Evaluation of tolerance acquisition using the recombinant fish parvalbumin (Gad c 1) in a group of fish allergic patients (pts).
We selected 55 pts (34M, 21F; average age:7.4 years). All had fish allergy, characterized by positive clinical history, skin-prick tests and serum specific IgE to several fish and Gad c 1 (UniCap®, Thermo-Fisher). Oral food challenge was performed to evaluate fish tolerance acquisition. Statistical analysis was performed using GraphPad Prisma version 5.0 (GraphPad Software Inc, SD). Two groups were compared using a paired t test Wilcoxon. P values<0.05 were considered significant.

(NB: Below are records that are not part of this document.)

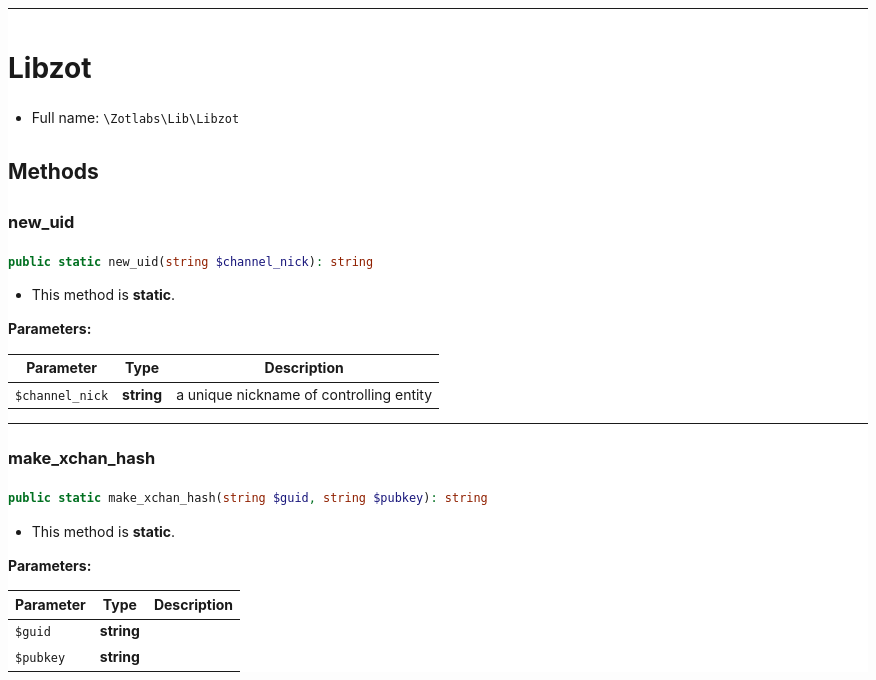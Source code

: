 ***

# Libzot





* Full name: `\Zotlabs\Lib\Libzot`




## Methods


### new_uid



```php
public static new_uid(string $channel_nick): string
```



* This method is **static**.




**Parameters:**

| Parameter | Type | Description |
|-----------|------|-------------|
| `$channel_nick` | **string** | a unique nickname of controlling entity |





***

### make_xchan_hash



```php
public static make_xchan_hash(string $guid, string $pubkey): string
```



* This method is **static**.




**Parameters:**

| Parameter | Type | Description |
|-----------|------|-------------|
| `$guid` | **string** |  |
| `$pubkey` | **string** |  |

The 55 fish allergic pts had clinical symptoms for more than one fish species: 43 (78%) pts had skin manifestations, 12 (22%) anaphylaxis, 8 (15%) respiratory and 9 (16%) gastrointestinal symptoms. Pts who suffered anaphylaxis had lower Gad c 1 average values (31 KU/L) than the others (76.7 KU/L); p=0.15. 38/55 (69%) pts were intolerant and 17/55 (31%) pts tolerated at least one fish species. Gad c 1 average values were significantly higher (21.6 KU/L) in the intolerant group than in the partially tolerant group (2.7 KU/L); p=0.009. 24/38 pts were followed for at least one year, on average 3.7 years. 14/24 pts developed fish tolerance to at least one fish species-Group I (10M, 4F; average age 7 years) and 10/24 were intolerant-Group II (6M, 4F; average age 7 years). Group I showed lower average values (4.6 KU/L) of Gad c 1 than the Group II (25.1 KU/L); p=0.0001.
Lower Gad c 1 values seem to be an important predictive parameter in fish tolerance acquisition but not in predicting clinical symptoms’ severity and might be considered a useful tool in the follow-up of fish allergic patients.